It appears EETimes [Homepage] had already published info regarding the upcoming 3Ware Escalade 7500 series [Article] back on June 24th.
Quick Specs:
- 64-bit/33MHz PCI (266MBps)
- 64-bit ASIC (application specific integrated circuit)
- 0 Latency SRAM (static RAM, not synchronous dynamic RAM)
- 4, 8 and 12 channel ATA options (7500-4, 8, 12, respectively)
- Only one drive used per channel (no master/slave issues)
- ATA UltraDMA/133 Speed
- Full Linux support (3Ware-written GPL driver, in stock kernel since 2.2.15)
- Multiple RAID-5 volumes on 7500-12 product
- Also designed for upto 16-port SerialATA (with external PHY chips)
Further Discussion:
- How much memory is on-board?
I cannot tell the amount of SRAM memory on these cards and 3Ware doesn’t
market the size each product sports (for reasons that will become obvious in a bit
to those new to 3Ware’s designs). The existing 6×00/6×10 and 7×00/7×10
series have 1MB SRAM and the 7×50 series have 2MB SRAM. From the looks
of it, there are two (2) SRAM ICs on the 7500-4/8, just like the 7×50,
but four (4) SRAM ICs on the 7500-12. In fact, the 7500-4/8 looks like
the exact same PCB (printed circuit boards) of the 7450/7850. So I’ll
assume those are each 1MB, 32-bit SRAM chips on-board, which would equal
2MB for the 7500-4/8 (just like the 7×50) and 4MB for the new 7500-12.Only 2-4MB? You thought most [true hardware] RAID cards had 16MB+,
right? I mean, the Adaptec 2400A and Promise SuperTrak series sports
upto 64MB, eh? - What is SRAM? How does it differ from SDRAM? Advantages/Trade-offs?
Understand that SRAM = static RAM, not Synchronous Dynamic RAM —
big difference. SRAM is the logic used in cache memory, not main
memory like SDRAM/RDRAM. While the burst write performance of SDRAM is
similar in performance to SRAM, the random access, let alone any read
operation, performance is almost an order of magnitude faster with
SRAM. The key is latency. SDRAM is still DRAM. While it has a
sub-10ns, synchronous burst write timing, it is still a 50ns+ (typically
70ns+) memory technology for initial access, such as when reading.
That’s why SRAM is used in cache logic, to overcome the huge latency
hits when the CPU has to read from DRAM main memory.
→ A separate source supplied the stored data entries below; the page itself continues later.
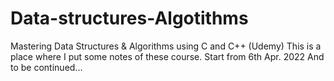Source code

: # Data-structures-Algotithms
Mastering Data Structures &amp; Algorithms using C and C++ (Udemy)
This is a place where I put some notes of these course. 
Start from 6th Apr. 2022
And to be continued...
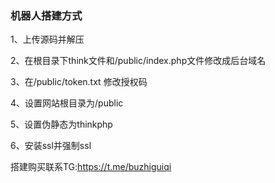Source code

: ### 机器人搭建方式
1、上传源码并解压

2、在根目录下think文件和/public/index.php文件修改成后台域名

3、在/public/token.txt 修改授权码

4、设置网站根目录为/public

5、设置伪静态为thinkphp

6、安装ssl并强制ssl

搭建购买联系TG:https://t.me/buzhiguiqi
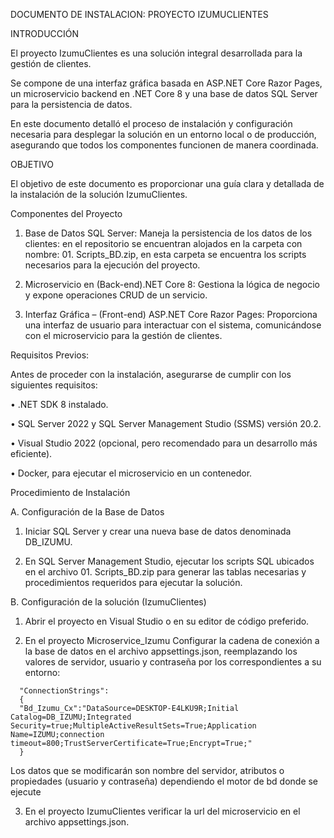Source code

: DOCUMENTO DE INSTALACION: PROYECTO IZUMUCLIENTES 
 

INTRODUCCIÓN 

El proyecto IzumuClientes es una solución integral desarrollada para la gestión de clientes. 

Se compone de una interfaz gráfica basada en ASP.NET Core Razor Pages, un microservicio backend en .NET Core 8 y una base de datos SQL Server para la persistencia de datos. 
 

En este documento detalló el proceso de instalación y configuración necesaria para desplegar la solución en un entorno local o de producción, asegurando que todos los componentes funcionen de manera coordinada. 



OBJETIVO 

El objetivo de este documento es proporcionar una guía clara y detallada de la instalación de la solución IzumuClientes. 
 

Componentes del Proyecto 

1.	Base de Datos SQL Server: Maneja la persistencia de los datos de los clientes: en el repositorio se encuentran alojados en la carpeta con nombre: 01. Scripts_BD.zip, en esta carpeta se encuentra los scripts necesarios para la ejecución del proyecto. 

2.	Microservicio en (Back-end).NET Core 8: Gestiona la lógica de negocio y expone operaciones CRUD de un servicio. 

3.	Interfaz Gráfica – (Front-end) ASP.NET Core Razor Pages: Proporciona una interfaz de usuario para interactuar con el sistema, comunicándose con el microservicio para la gestión de clientes. 

 

Requisitos Previos: 

Antes de proceder con la instalación, asegurarse de cumplir con los siguientes requisitos: 

•	.NET SDK 8 instalado. 

•	SQL Server 2022 y SQL Server Management Studio (SSMS) versión 20.2. 

•	Visual Studio 2022 (opcional, pero recomendado para un desarrollo más eficiente). 

•	Docker, para ejecutar el microservicio en un contenedor. 

 

 

Procedimiento de Instalación 

 

A. Configuración de la Base de Datos 

  1.  Iniciar SQL Server y crear una nueva base de datos denominada DB_IZUMU. 

  2.  En SQL Server Management Studio, ejecutar los scripts SQL ubicados en el archivo 01. Scripts_BD.zip para generar las tablas necesarias y procedimientos requeridos para ejecutar la solución. 

B. Configuración de la solución (IzumuClientes) 

  1.	Abrir el proyecto en Visual Studio o en su editor de código preferido. 
  
  2.	En el proyecto Microservice_Izumu Configurar la cadena de conexión a la base de datos en el archivo appsettings.json, reemplazando los valores de servidor, usuario y contraseña por los correspondientes a su entorno: 
        
      "ConnectionStrings":  
      { 
      "Bd_Izumu_Cx":"DataSource=DESKTOP-E4LKU9R;Initial Catalog=DB_IZUMU;Integrated Security=true;MultipleActiveResultSets=True;Application Name=IZUMU;connection timeout=800;TrustServerCertificate=True;Encrypt=True;" 
      } 
Los datos que se modificarán son nombre del servidor, atributos o propiedades (usuario y contraseña) dependiendo el motor de bd donde se ejecute 

 
3. En el proyecto IzumuClientes verificar la url del microservicio en el archivo appsettings.json. 
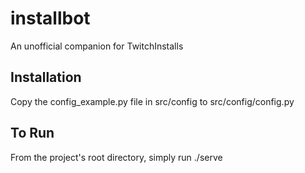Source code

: # installbot
An unofficial companion for TwitchInstalls

## Installation
Copy the config_example.py file in src/config to src/config/config.py


## To Run
From the project's root directory, simply run ./serve
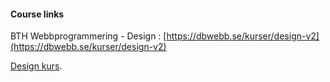 #### Course links

BTH Webbprogrammering - Design : [https://dbwebb.se/kurser/design-v2](https://dbwebb.se/kurser/design-v2) 

<a href="https://github.com/dbwebb-se/design"> <i class="fab fa-github-square" style="font-size:2em;color:black"></i> </a>[ Design kurs](https://github.com/dbwebb-se/design).
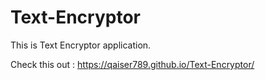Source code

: # Text-Encryptor
This is Text Encryptor application.

Check this out :
https://qaiser789.github.io/Text-Encryptor/
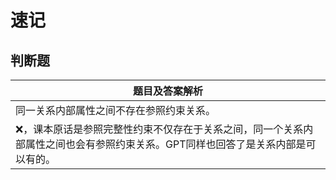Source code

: # 速记

## 判断题

| 题目及答案解析                                               |
| ------------------------------------------------------------ |
| 同一关系内部属性之间不存在参照约束关系。                     |
| ❌，课本原话是参照完整性约束不仅存在于关系之间，同一个关系内部属性之间也会有参照约束关系。GPT同样也回答了是关系内部是可以有的。 |

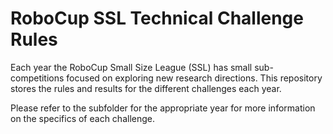 # RoboCup SSL Technical Challenge Rules

Each year the RoboCup Small Size League (SSL) has small
sub-competitions focused on exploring new research directions. This
repository stores the rules and results for the different challenges
each year.

Please refer to the subfolder for the appropriate year for more
information on the specifics of each challenge.
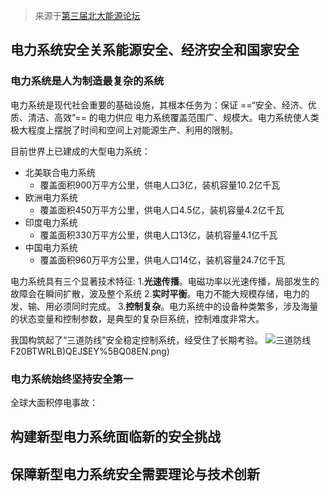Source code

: > 来源于[第三届北大能源论坛](https://www.bilibili.com/video/BV1gg411t7Cf/?spm_id_from=333.788&vd_source=a69c9948d8c31b427ccd421455913cab)

## 电力系统安全关系能源安全、经济安全和国家安全
### 电力系统是人为制造最复杂的系统
电力系统是现代社会重要的基础设施，其根本任务为：保证 ==“安全、经济、优质、清洁、高效”== 的电力供应
电力系统覆盖范围广、规模大。电力系统使人类极大程度上摆脱了时间和空间上对能源生产、利用的限制。

目前世界上已建成的大型电力系统：
* 北美联合电力系统
    * 覆盖面积900万平方公里，供电人口3亿，装机容量10.2亿千瓦
* 欧洲电力系统
    * 覆盖面积450万平方公里，供电人口4.5亿，装机容量4.2亿千瓦
* 印度电力系统
    * 覆盖面积330万平方公里，供电人口13亿，装机容量4.1亿千瓦
* 中国电力系统
    * 覆盖面积960万平方公里，供电人口14亿，装机容量24.7亿千瓦

电力系统具有三个显著技术特征:
1.**光速传播**。电磁功率以光速传播，局部发生的故障会在瞬间扩散，波及整个系统
2.**实时平衡**。电力不能大规模存储，电力的发、输、用必须同时完成。
3.**控制复杂**。电力系统中的设备种类繁多，涉及海量的状态变量和控制参数，是典型的复杂巨系统，控制难度非常大。

我国构筑起了“三道防线”安全稳定控制系统，经受住了长期考验。
![三道防线](https://image-bed-1316693164.cos.ap-shanghai.myqcloud.com/)F20BTWRLB)QEJ$EY%5BQ08EN.png)
 
### 电力系统始终坚持安全第一
全球大面积停电事故：

## 构建新型电力系统面临新的安全挑战
## 保障新型电力系统安全需要理论与技术创新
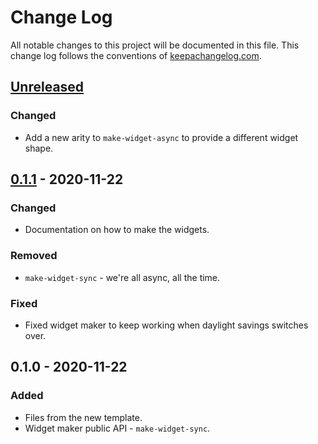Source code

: # Change Log
All notable changes to this project will be documented in this file. This change log follows the conventions of [keepachangelog.com](http://keepachangelog.com/).

## [Unreleased]
### Changed
- Add a new arity to `make-widget-async` to provide a different widget shape.

## [0.1.1] - 2020-11-22
### Changed
- Documentation on how to make the widgets.

### Removed
- `make-widget-sync` - we're all async, all the time.

### Fixed
- Fixed widget maker to keep working when daylight savings switches over.

## 0.1.0 - 2020-11-22
### Added
- Files from the new template.
- Widget maker public API - `make-widget-sync`.

[Unreleased]: https://github.com/your-name/clojure-http/compare/0.1.1...HEAD
[0.1.1]: https://github.com/your-name/clojure-http/compare/0.1.0...0.1.1
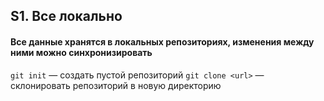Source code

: ## S1. Все локально
#### Все данные хранятся в локальных репозиториях, изменения между ними можно синхронизировать
 `git init` — создать пустой репозиторий
 `git clone <url>` — склонировать репозиторий в новую директорию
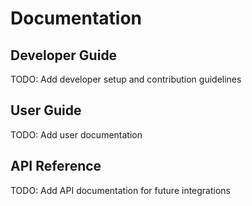 # Documentation

## Developer Guide
TODO: Add developer setup and contribution guidelines

## User Guide
TODO: Add user documentation

## API Reference
TODO: Add API documentation for future integrations
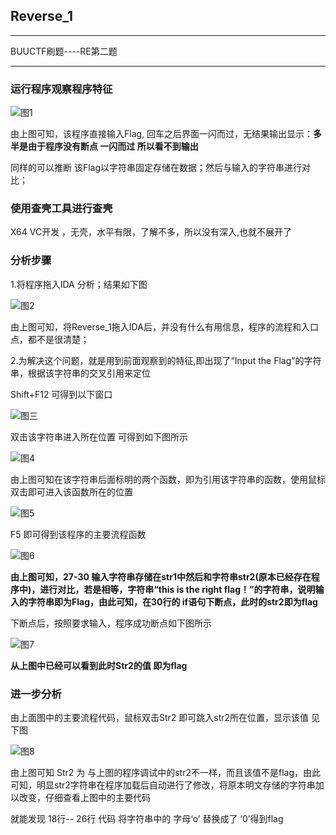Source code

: ## Reverse_1

---

BUUCTF刷题----RE第二题

---

### 运行程序观察程序特征

![图1](D:\Binary_Study\reverse_1\1.PNG)

 由上图可知，该程序直接输入Flag,	回车之后界面一闪而过，无结果输出显示：**多半是由于程序没有断点 一闪而过 所以看不到输出**

 同样的可以推断	该Flag以字符串固定存储在数据；然后与输入的字符串进行对比；



### 使用查壳工具进行查壳

 X64 VC开发 ，无壳，水平有限，了解不多，所以没有深入,也就不展开了 



### 分析步骤

1.将程序拖入IDA 分析；结果如下图

![图2](D:\Binary_Study\reverse_1\2.PNG)

由上图可知，将Reverse_1拖入IDA后，并没有什么有用信息，程序的流程和入口点，都不是很清楚；

2.为解决这个问题，就是用到前面观察到的特征,即出现了“Input the Flag”的字符串，根据该字符串的交叉引用来定位

Shift+F12 可得到以下窗口

![图三](D:\Binary_Study\reverse_1\3.PNG)



双击该字符串进入所在位置 可得到如下图所示

![图4](D:\Binary_Study\reverse_1\4.png)

由上图可知在该字符串后面标明的两个函数，即为引用该字符串的函数，使用鼠标双击即可进入该函数所在的位置

![图5](D:\Binary_Study\reverse_1\5.PNG)



F5 即可得到该程序的主要流程函数

![图6](D:\Binary_Study\reverse_1\6.PNG)

**由上图可知，27-30 输入字符串存储在str1中然后和字符串str2(原本已经存在程序中)，进行对比，若是相等，字符串“this is the right flag！”的字符串，说明输入的字符串即为Flag，由此可知，在30行的 if语句下断点，此时的str2即为flag**

下断点后，按照要求输入，程序成功断点如下图所示

![图7](D:\Binary_Study\reverse_1\7.PNG)

**从上图中已经可以看到此时Str2的值   即为flag**



### 进一步分析

由上面图中的主要流程代码，鼠标双击Str2 即可跳入str2所在位置，显示该值 见下图

![图8](D:\Binary_Study\reverse_1\8.PNG)

由上图可知 Str2 为 与上图的程序调试中的str2不一样，而且该值不是flag，由此可知，明显str2字符串在程序加载后自动进行了修改，将原本明文存储的字符串加以改变，仔细查看上图中的主要代码

就能发现 18行-- 26行 代码 将字符串中的 字母‘o’ 替换成了 ‘0’得到flag




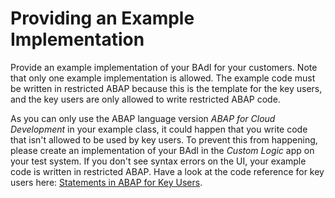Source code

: <!-- loio8c2d4637bee447008c2506bf1a86f1da -->

# Providing an Example Implementation

Provide an example implementation of your BAdI for your customers. Note that only one example implementation is allowed. The example code must be written in restricted ABAP because this is the template for the key users, and the key users are only allowed to write restricted ABAP code.

As you can only use the ABAP language version *ABAP for Cloud Development* in your example class, it could happen that you write code that isn't allowed to be used by key users. To prevent this from happening, please create an implementation of your BAdI in the *Custom Logic* app on your test system. If you don't see syntax errors on the UI, your example code is written in restricted ABAP. Have a look at the code reference for key users here: [Statements in ABAP for Key Users](../50_administration_and_ops/statements-in-abap-for-key-users-2004071.md).

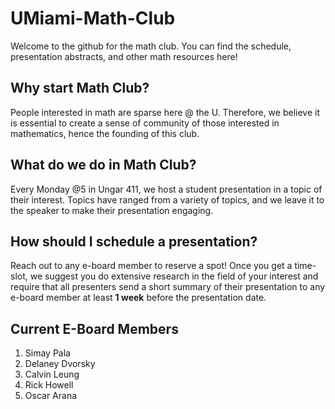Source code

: # UMiami-Math-Club

Welcome to the github for the math club. You can find the schedule, presentation abstracts, and other math resources here!

## Why start Math Club?

People interested in math are sparse here @ the U. Therefore, we believe it is essential to create a sense of community of those interested in mathematics, hence the founding of this club.

## What do we do in Math Club?

Every Monday @5 in Ungar 411, we host a student presentation in a topic of their interest.
Topics have ranged from a variety of topics, and we leave it to the speaker to make their presentation engaging.

## How should I schedule a presentation?

Reach out to any e-board member to reserve a spot! 
Once you get a time-slot, we suggest you do extensive research in the field of your interest and 
require that all presenters send a short summary of their presentation to any e-board member at least **1 week** before the presentation date.

## Current E-Board Members

  1. Simay Pala
  2. Delaney Dvorsky
  3. Calvin Leung
  4. Rick Howell
  5. Oscar Arana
I won’t go into
the electrical and design differences between SRAM and DRAM, just know a
SRAM cell is much bigger than a DRAM cell (hence why you get a lot less
for even more money).This is also why the 3Ware cards use an ASIC (application specific
integrated circuit) instead of a microcontroller (i960, StrongARM,
etc…) like the Adaptec 2400A, Promise SuperTrak series and most SCSI
RAID cards. We’re not using buffered DRAM, but 0 latency SRAM that
cannot be impeded by overhead and buffering. So it is often directly
I/O mapped memory for transfers, which the 64-bit ASIC provides without
delay. Using a microcontroller would negate the performance benefits of
SRAM, since it cannot act like a simple bus arbitrator like an ASIC
can. And to make matters worse for competing ATA solutions, the Adaptec
2400A and Promise SuperTrak use very slow i960 microcontrollers (at
least versus faster i960 and, even more so, StrongARM chips on typical SCSI RAID
cards) — especially the SuperTrak. So their microcontrollers are the
bottlenecks compared to even the 133MBps 32-bit/33MHz PCI bus
(SuperTraks seem to be “stuck” at ~40MBps).The trade-off of the design is, of course, that the 3Ware cannot buffer
as many RAID-5 XOR operations because of the vastly smaller amount of
total RAM. So it’s quite likely to stall with a significant number of
random RAID writes. Many argue, including myself, that most OSes flush
their disk buffers/cache so writes are as linear and contiguous as they
can be anyway. So it is debatable how much “worse” 3Ware cards are for
RAID-5 volumes. It might have been an issue with older models that only
had 1MB cache, but 2MB in the 7×50 and 7500-4/8 and, assuming I’m
correct, 4MB in the 7500-12, should be enough to cover the majority of
applications that incur a massive number of RAID-5 writes. - More on “True hardware” ATA RAID v. “BIOS-only” ATA RAID
For more on the differences between ATA RAID options, please see my
“draft article” (I never finished finalizing it, so ignore the grammar issues) here entited “Dissecting ATA RAID Options” [Article]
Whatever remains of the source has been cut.